Le droit de participer à la direction des affaires publiques et à la vie politique constitue l'un des droits de la personne déclarés par différents instruments internationaux depuis la fin de la deuxième guerre mondiale.

Ainsi le droit de la personne à choisir ses gouvernants par le moyen d'élections périodiques et honnêtes figure aussi bien dans la Déclaration Universelle des droits de l'Homme (a), que dans le pacte international relatif aux droits civils et politiques (b).

a. La Déclaration Universelle des Droits de l'Homme

Quelques années après la création de l'O.N.U., l'Assemblée Générale de cette Organisation a adopté la Déclaration Universelle des Droits de l'Homme par sa résolution 217 A (III) du 10 décembre 1948.

Dès le préambule de la Déclaration, l'Assemblée Générale a pris le soin de rappeler que la protection des droits fondamentaux de l'Homme et de la dignité humaine ont constitué l'un des buts des peuples des Nations Unies.

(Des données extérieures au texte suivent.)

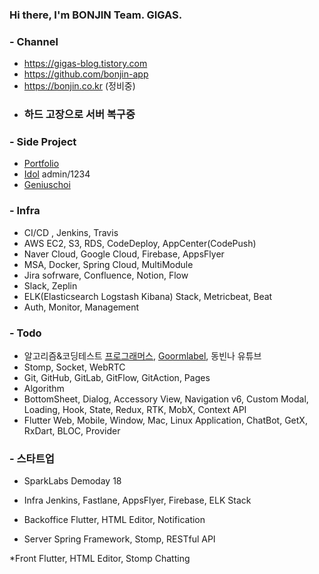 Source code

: ### Hi there, I'm BONJIN Team. GIGAS.

### - Channel
* https://gigas-blog.tistory.com
* https://github.com/bonjin-app
* https://bonjin.co.kr (정비중)
* ### 하드 고장으로 서버 복구중 ###

### - Side Project
* [Portfolio](http://bonjin.co.kr:9090)
* [Idol](http://bonjin.co.kr:9091) admin/1234
* [Geniuschoi](http://bonjin.co.kr/portfolio/geniuschoi)

### - Infra
* CI/CD , Jenkins, Travis
* AWS EC2, S3, RDS, CodeDeploy, AppCenter(CodePush)
* Naver Cloud, Google Cloud, Firebase, AppsFlyer
* MSA, Docker, Spring Cloud, MultiModule
* Jira sofrware, Confluence, Notion, Flow
* Slack, Zeplin
* ELK(Elasticsearch Logstash Kibana) Stack, Metricbeat, Beat
* Auth, Monitor, Management

### - Todo
* 알고리즘&코딩테스트 [프로그래머스](https://programmers.co.kr/), [Goormlabel](https://level.goorm.io), 동빈나 유튜브
* Stomp, Socket, WebRTC
* Git, GitHub, GitLab, GitFlow, GitAction, Pages
* Algorithm
* BottomSheet, Dialog, Accessory View, Navigation v6, Custom Modal, Loading, Hook, State, Redux, RTK, MobX, Context API
* Flutter Web, Mobile, Window, Mac, Linux Application, ChatBot, GetX, RxDart, BLOC, Provider

### - 스타트업
* SparkLabs
Demoday 18

* Infra
Jenkins, Fastlane, AppsFlyer, Firebase, ELK Stack

* Backoffice
Flutter, HTML Editor, Notification

* Server
Spring Framework, Stomp, RESTful API

*Front
Flutter, HTML Editor, Stomp Chatting
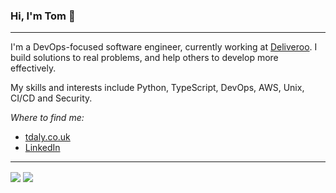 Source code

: ### Hi, I'm Tom 👋

-----

I'm a DevOps-focused software engineer, currently working at [Deliveroo](https://deliveroo.co.uk). I build solutions to real problems, and help others to develop more effectively.

My skills and interests include Python, TypeScript, DevOps, AWS, Unix, CI/CD and Security.


_Where to find me:_
 - [tdaly.co.uk](https://tdaly.co.uk)
 - [LinkedIn](https://www.linkedin.com/in/tom-daly-57b35b146/)

-----
<span>
  <img align="center" src="https://github-readme-stats.vercel.app/api?username=tomdaly&theme=github_dark&show_icons=true&count_private=true&hide_border=true&bg_color=00000000">
</span>
<span>
  <img align="center" src="https://streak-stats.demolab.com/?user=tomdaly&theme=github-dark-blue&hide_border=true&background=00000000">
</span>
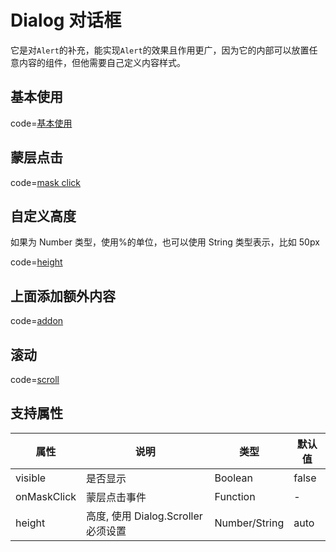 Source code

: # Dialog 对话框

它是对`Alert`的补充，能实现`Alert`的效果且作用更广，因为它的内部可以放置任意内容的组件，但他需要自己定义内容样式。

## 基本使用

code=[基本使用](dialog)

## 蒙层点击

code=[mask click](dialog_mask_click)

## 自定义高度

如果为 Number 类型，使用%的单位，也可以使用 String 类型表示，比如 50px

code=[height](dialog_height)

## 上面添加额外内容

code=[addon](dialog_addon)

## 滚动

code=[scroll](dialog_scroll)

## 支持属性

| 属性        | 说明                                | 类型          | 默认值 |
| ----------- | ----------------------------------- | ------------- | ------ |
| visible     | 是否显示                            | Boolean       | false  |
| onMaskClick | 蒙层点击事件                        | Function      | -      |
| height      | 高度, 使用 Dialog.Scroller 必须设置 | Number/String | auto   |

La protection des droits civils et politiques de la personne a donc constitué l'un des piliers de la Déclaration.

Outre le droit à la liberté de pensée, de conscience et de religion, le doit à la liberté d'opinion et d'expression et le droit à la liberté de réunion, la Déclaration a prévu dans son article 21 paragraphe 3 que "La volonté du peuple est le fondement de l'autorité des pouvoirs publiques; cette volonté doit s'exprimer par des élections honnêtes qui doivent avoir lieu périodiquement au suffrage universel égal et au vote secret ou suivant une procédure équivalente assurant la liberté du vote".

En dehors de ce qu'on peut dire à propos de l'article 21 en soi, la Déclaration n'est qu'une résolution de l'Assemblée Générale de l'O.N.U. Cela nous mène à étudier un problème qui n'est pas propre à la Déclaration Universelle des droits de l'Homme et qui concerne la valeur juridique des résolutions de l'organe plénier de l'O.N.U.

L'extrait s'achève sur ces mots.